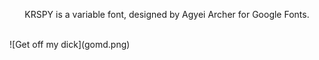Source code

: <p align="center">KRSPY is a variable font, designed by Agyei Archer for Google Fonts.</p>
<br/>
![Get off my dick](gomd.png)
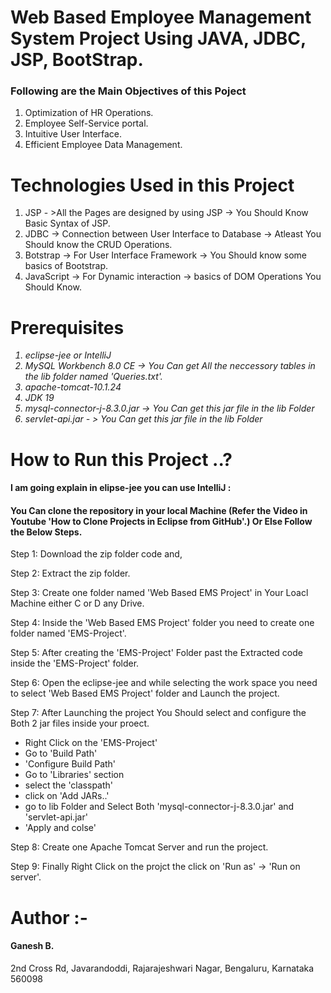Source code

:# Web Based Employee Management System Project Using JAVA, JDBC, JSP, BootStrap.
<h3>Following are the Main Objectives of this Poject</h3>
<ol type="1">
<li>Optimization of HR Operations.</li>
<li>Employee Self-Service portal.</li>
<li>Intuitive User Interface.</li>
<li>Efficient Employee Data Management.</li>
</li>
</ol>
<h1>Technologies Used in this Project</h1></h1>
<ol>
  <li>JSP - >All the Pages are designed by using JSP -> You Should Know Basic Syntax of JSP.</li>
  <li>JDBC -> Connection between User Interface to Database -> Atleast You Should know the CRUD Operations.</li>
  <li>Botstrap -> For User Interface Framework -> You Should know some basics of Bootstrap.</li>
  <li>JavaScript -> For Dynamic interaction -> basics of DOM Operations You Should Know.</li>
</ol>
<h1>Prerequisites </h1>
<ol type="1">
<i>
<li>eclipse-jee or IntelliJ</li>  
<li>MySQL Workbench 8.0 CE -> You Can get All the neccessory tables in the lib folder named 'Queries.txt'.</li>
<li>apache-tomcat-10.1.24</li>
<li>JDK 19</li>
  <li>mysql-connector-j-8.3.0.jar -> You Can get this jar file in the lib Folder</li>
  <li>servlet-api.jar - > You Can get this jar file in the lib Folder</li>
</li>
</i>  
</ol>

<h1>How to Run this Project ..?</h1>
<h4>I am going explain in elipse-jee you can use IntelliJ : </h4>
<h4>You Can clone the repository in your local Machine (Refer the Video in Youtube 'How to Clone Projects in Eclipse from GitHub'.) Or Else Follow the Below Steps.</h4>
<p>Step 1: Download the zip folder code and, </p>
<p>Step 2: Extract the zip folder.</p>
<p>Step 3: Create one folder named 'Web Based EMS Project' in Your Loacl Machine either C or D any Drive.</p>
<p>Step 4: Inside the 'Web Based EMS Project' folder you need to create one folder named 'EMS-Project'. </p>
<p>Step 5: After creating the 'EMS-Project' Folder past the Extracted code inside the 'EMS-Project' folder.</p>
<p>Step 6: Open the eclipse-jee and while selecting the work space you need to select 'Web Based EMS Project' folder and Launch the project. </p>
<p>Step 7: After Launching the project You Should select and configure the Both 2 jar files inside your proect.</p>
<ul>
  <li>Right Click on the 'EMS-Project' </li>
  <li>Go to 'Build Path'</li>
  <li> 'Configure Build Path'</li>
  <li>Go to 'Libraries' section </li>
  <li>select the 'classpath'</li>
  <li>click on 'Add JARs..'</li>
  <li>go to lib Folder and Select Both 'mysql-connector-j-8.3.0.jar' and 'servlet-api.jar' </li>
  <li>'Apply and colse'</li>
</ul>
<p>Step 8: Create one Apache Tomcat Server and run the project.</p>
<p>Step 9: Finally Right Click on the projct the click on 'Run as' -> 'Run on server'.</p>

# Author :-
<h4>Ganesh B.</h4>
<p>2nd Cross Rd, Javarandoddi, Rajarajeshwari Nagar, Bengaluru, Karnataka 560098</p>


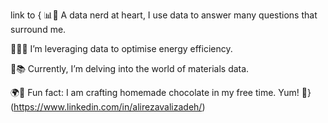 link to {
📊💼 A data nerd at heart, I use data to answer many questions that surround me. 

🔬💡🌟 I’m leveraging data to optimise energy efficiency. 

🧪📚 Currently, I’m delving into the world of materials data. 

🌍🍫 Fun fact: I am crafting homemade chocolate in my free time. Yum! 🤤}(https://www.linkedin.com/in/alirezavalizadeh/)
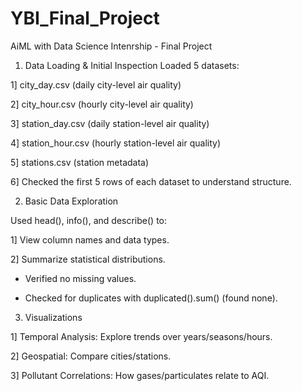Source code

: # YBI_Final_Project
AiML with Data Science Intenrship -  Final Project

1. Data Loading & Initial Inspection
Loaded 5 datasets:

1] city_day.csv (daily city-level air quality)

2] city_hour.csv (hourly city-level air quality)

3] station_day.csv (daily station-level air quality)

4] station_hour.csv (hourly station-level air quality)

5] stations.csv (station metadata)

6] Checked the first 5 rows of each dataset to understand structure.


2. Basic Data Exploration

Used head(), info(), and describe() to:

1] View column names and data types.

2] Summarize statistical distributions.

- Verified no missing values.

- Checked for duplicates with duplicated().sum() (found none).

3. Visualizations

1] Temporal Analysis: Explore trends over years/seasons/hours.

2] Geospatial: Compare cities/stations.

3] Pollutant Correlations: How gases/particulates relate to AQI.
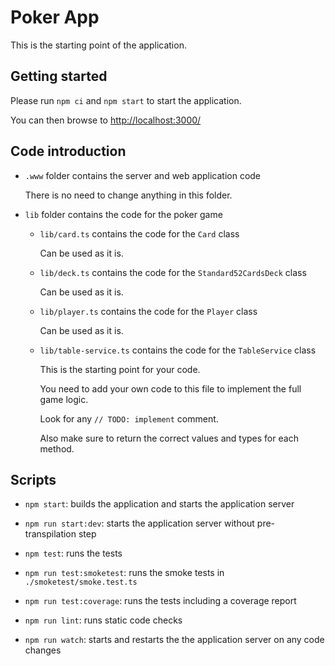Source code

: # Poker App

This is the starting point of the application.

## Getting started

Please run `npm ci` and `npm start` to start the application.

You can then browse to <http://localhost:3000/>

## Code introduction

- `.www` folder contains the server and web application code

    There is no need to change anything in this folder.

- `lib` folder contains the code for the poker game

  - `lib/card.ts` contains the code for the `Card` class

      Can be used as it is.

  - `lib/deck.ts` contains the code for the `Standard52CardsDeck` class

      Can be used as it is.

  - `lib/player.ts` contains the code for the `Player` class

      Can be used as it is.

  - `lib/table-service.ts` contains the code for the `TableService` class

      This is the starting point for your code.

      You need to add your own code to this file to implement the full game logic.

      Look for any `// TODO: implement` comment.

      Also make sure to return the correct values and types for each method.

## Scripts

- `npm start`: builds the application and starts the application server

- `npm run start:dev`: starts the application server without pre-transpilation step

- `npm test`: runs the tests

- `npm run test:smoketest`: runs the smoke tests in `./smoketest/smoke.test.ts`

- `npm run test:coverage`: runs the tests including a coverage report

- `npm run lint`: runs static code checks

- `npm run watch`: starts and restarts the the application server on any code changes
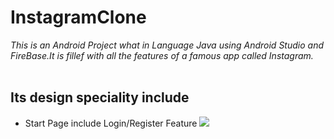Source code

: # InstagramClone
<i>This is an Android Project what in Language Java using Android Studio and FireBase.It is fillef with all the features of a famous app called Instagram.</i>
<br><br>
<h2>Its design speciality include</h2>
<ul>
<li>Start Page include Login/Register Feature
<img src = "https://github.com/nalin-programmer/InstagramClone/blob/master/screenshot/StartingPage.jpg">
</ul>
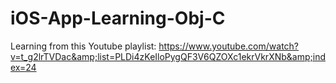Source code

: # iOS-App-Learning-Obj-C
Learning from this Youtube playlist: https://www.youtube.com/watch?v=t_g2lrTVDac&amp;list=PLDi4zKeIloPygQF3V6QZOXc1ekrVkrXNb&amp;index=24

*DESCRIPTION OF THE TASK:*
Now transcribe all the entries above exactly, so that no picture is carried over.

*TASK RESULT:*
Source code

: <p align="center">KRSPY is a variable font, designed by Agyei Archer for Google Fonts.</p>
<br/>
![Get off my dick](gomd.png)
Source code

:# Web Based Employee Management System Project Using JAVA, JDBC, JSP, BootStrap.
<h3>Following are the Main Objectives of this Poject</h3>
<ol type="1">
<li>Optimization of HR Operations.</li>
<li>Employee Self-Service portal.</li>
<li>Intuitive User Interface.</li>
<li>Efficient Employee Data Management.</li>
</li>
</ol>
<h1>Technologies Used in this Project</h1></h1>
<ol>
  <li>JSP - >All the Pages are designed by using JSP -> You Should Know Basic Syntax of JSP.</li>
  <li>JDBC -> Connection between User Interface to Database -> Atleast You Should know the CRUD Operations.</li>
  <li>Botstrap -> For User Interface Framework -> You Should know some basics of Bootstrap.</li>
  <li>JavaScript -> For Dynamic interaction -> basics of DOM Operations You Should Know.</li>
</ol>
<h1>Prerequisites </h1>
<ol type="1">
<i>
<li>eclipse-jee or IntelliJ</li>  
<li>MySQL Workbench 8.0 CE -> You Can get All the neccessory tables in the lib folder named 'Queries.txt'.</li>
<li>apache-tomcat-10.1.24</li>
<li>JDK 19</li>
  <li>mysql-connector-j-8.3.0.jar -> You Can get this jar file in the lib Folder</li>
  <li>servlet-api.jar - > You Can get this jar file in the lib Folder</li>
</li>
</i>  
</ol>

<h1>How to Run this Project ..?</h1>
<h4>I am going explain in elipse-jee you can use IntelliJ : </h4>
<h4>You Can clone the repository in your local Machine (Refer the Video in Youtube 'How to Clone Projects in Eclipse from GitHub'.) Or Else Follow the Below Steps.</h4>
<p>Step 1: Download the zip folder code and, </p>
<p>Step 2: Extract the zip folder.</p>
<p>Step 3: Create one folder named 'Web Based EMS Project' in Your Loacl Machine either C or D any Drive.</p>
<p>Step 4: Inside the 'Web Based EMS Project' folder you need to create one folder named 'EMS-Project'. </p>
<p>Step 5: After creating the 'EMS-Project' Folder past the Extracted code inside the 'EMS-Project' folder.</p>
<p>Step 6: Open the eclipse-jee and while selecting the work space you need to select 'Web Based EMS Project' folder and Launch the project. </p>
<p>Step 7: After Launching the project You Should select and configure the Both 2 jar files inside your proect.</p>
<ul>
  <li>Right Click on the 'EMS-Project' </li>
  <li>Go to 'Build Path'</li>
  <li> 'Configure Build Path'</li>
  <li>Go to 'Libraries' section </li>
  <li>select the 'classpath'</li>
  <li>click on 'Add JARs..'</li>
  <li>go to lib Folder and Select Both 'mysql-connector-j-8.3.0.jar' and 'servlet-api.jar' </li>
  <li>'Apply and colse'</li>
</ul>
<p>Step 8: Create one Apache Tomcat Server and run the project.</p>
<p>Step 9: Finally Right Click on the projct the click on 'Run as' -> 'Run on server'.</p>

# Author :-
<h4>Ganesh B.</h4>
<p>2nd Cross Rd, Javarandoddi, Rajarajeshwari Nagar, Bengaluru, Karnataka 560098</p>


 link to {
📊💼 A data nerd at heart, I use data to answer many questions that surround me. 

🔬💡🌟 I’m leveraging data to optimise energy efficiency. 

🧪📚 Currently, I’m delving into the world of materials data. 

🌍🍫 Fun fact: I am crafting homemade chocolate in my free time. Yum! 🤤}(https://www.linkedin.com/in/alirezavalizadeh/)
Source code

: # YBI_Final_Project
AiML with Data Science Intenrship -  Final Project

1. Data Loading & Initial Inspection
Loaded 5 datasets:

1] city_day.csv (daily city-level air quality)

2] city_hour.csv (hourly city-level air quality)

3] station_day.csv (daily station-level air quality)

4] station_hour.csv (hourly station-level air quality)

5] stations.csv (station metadata)

6] Checked the first 5 rows of each dataset to understand structure.


2. Basic Data Exploration

Used head(), info(), and describe() to:

1] View column names and data types.

2] Summarize statistical distributions.

- Verified no missing values.

- Checked for duplicates with duplicated().sum() (found none).

3. Visualizations

1] Temporal Analysis: Explore trends over years/seasons/hours.

2] Geospatial: Compare cities/stations.

3] Pollutant Correlations: How gases/particulates relate to AQI.
Source code

: # Poker App

This is the starting point of the application.

## Getting started

Please run `npm ci` and `npm start` to start the application.

You can then browse to <http://localhost:3000/>

## Code introduction

- `.www` folder contains the server and web application code

    There is no need to change anything in this folder.

- `lib` folder contains the code for the poker game

  - `lib/card.ts` contains the code for the `Card` class

      Can be used as it is.

  - `lib/deck.ts` contains the code for the `Standard52CardsDeck` class

      Can be used as it is.

  - `lib/player.ts` contains the code for the `Player` class

      Can be used as it is.

  - `lib/table-service.ts` contains the code for the `TableService` class

      This is the starting point for your code.

      You need to add your own code to this file to implement the full game logic.

      Look for any `// TODO: implement` comment.

      Also make sure to return the correct values and types for each method.

## Scripts

- `npm start`: builds the application and starts the application server

- `npm run start:dev`: starts the application server without pre-transpilation step

- `npm test`: runs the tests

- `npm run test:smoketest`: runs the smoke tests in `./smoketest/smoke.test.ts`

- `npm run test:coverage`: runs the tests including a coverage report

- `npm run lint`: runs static code checks

- `npm run watch`: starts and restarts the the application server on any code changes
Source code

: # InstagramClone
<i>This is an Android Project what in Language Java using Android Studio and FireBase.It is fillef with all the features of a famous app called Instagram.</i>
<br><br>
<h2>Its design speciality include</h2>
<ul>
<li>Start Page include Login/Register Feature
<img src = "https://github.com/nalin-programmer/InstagramClone/blob/master/screenshot/StartingPage.jpg">
</ul>
Source code

: # iOS-App-Learning-Obj-C
Learning from this Youtube playlist: https://www.youtube.com/watch?v=t_g2lrTVDac&amp;list=PLDi4zKeIloPygQF3V6QZOXc1ekrVkrXNb&amp;index=24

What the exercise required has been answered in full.